Ora la Corte d’Appello di Torino dovrà indicare con maggiore precisione quali siano gli indizi che dimostrano "al di là di ogni ragionevole dubbio" che gli imputati fossero consapevoli di partecipare a un’azione che aveva come "esito considerato, previsto e voluto" la morte di Frasheri. Dovrà inoltre chiarire se i tre sono colpevoli di "concorso" in omicidio o di un reato diverso da quello voluto e se vi siano attenuanti da applicare. Questo aspetto sarà determinante per definire l’entità della pena.

L’omicidio di Donaldi Frasheri venne compiuto a seguito di una disputa iniziata poco prima dell’aggressione, quando la vittima accusò uno degli imputati di "dare fastidio" a una prostituta davanti al bar Chic, nel quartiere Pozzo Strada. In seguito al diverbio, uno degli imputati, già giudicato separatamente, tornò con un gruppo di persone per vendicarsi.

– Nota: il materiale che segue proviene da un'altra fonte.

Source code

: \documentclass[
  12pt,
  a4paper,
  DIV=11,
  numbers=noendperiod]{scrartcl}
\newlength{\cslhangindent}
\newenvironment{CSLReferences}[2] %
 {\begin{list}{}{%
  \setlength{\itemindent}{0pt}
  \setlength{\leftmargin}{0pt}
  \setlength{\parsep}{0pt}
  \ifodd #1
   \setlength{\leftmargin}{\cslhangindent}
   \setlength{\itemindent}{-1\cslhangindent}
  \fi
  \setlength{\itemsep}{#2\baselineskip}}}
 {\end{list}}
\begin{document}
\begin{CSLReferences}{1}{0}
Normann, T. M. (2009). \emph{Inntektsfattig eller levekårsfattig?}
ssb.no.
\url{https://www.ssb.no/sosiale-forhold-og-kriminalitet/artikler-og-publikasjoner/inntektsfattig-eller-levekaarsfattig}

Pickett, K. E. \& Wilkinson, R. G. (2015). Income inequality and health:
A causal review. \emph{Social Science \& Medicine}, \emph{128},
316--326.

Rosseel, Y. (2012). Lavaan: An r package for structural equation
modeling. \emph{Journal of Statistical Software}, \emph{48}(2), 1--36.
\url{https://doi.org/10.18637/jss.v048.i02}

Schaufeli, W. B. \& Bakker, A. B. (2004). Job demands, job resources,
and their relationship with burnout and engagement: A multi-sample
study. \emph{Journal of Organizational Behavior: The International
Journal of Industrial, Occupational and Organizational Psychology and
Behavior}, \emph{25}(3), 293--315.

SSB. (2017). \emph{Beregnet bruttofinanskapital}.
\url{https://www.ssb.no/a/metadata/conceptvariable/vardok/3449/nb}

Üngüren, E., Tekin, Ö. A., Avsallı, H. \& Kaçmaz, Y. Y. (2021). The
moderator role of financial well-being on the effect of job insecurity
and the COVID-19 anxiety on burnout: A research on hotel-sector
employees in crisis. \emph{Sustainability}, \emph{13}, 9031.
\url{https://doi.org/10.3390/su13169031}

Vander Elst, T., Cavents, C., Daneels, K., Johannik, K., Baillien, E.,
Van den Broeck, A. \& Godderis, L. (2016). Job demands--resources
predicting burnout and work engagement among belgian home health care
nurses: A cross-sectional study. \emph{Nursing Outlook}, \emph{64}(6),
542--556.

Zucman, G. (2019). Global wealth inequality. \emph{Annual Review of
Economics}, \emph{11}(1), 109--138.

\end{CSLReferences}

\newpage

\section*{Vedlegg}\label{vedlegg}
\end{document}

Durante la spedizione, Frasheri fu colpito da un proiettile e picchiato con un manganello. Prima di morire, riferì agli agenti di polizia: "Sono stati gli albanesi".

I ricorsi in Cassazione sono stati presentati dai difensori degli imputati: gli avvocati Cosimo Palumbo, Enrico Calabrese, Severino Marcello, Ilenja Mehilli e Dario Vennettiello.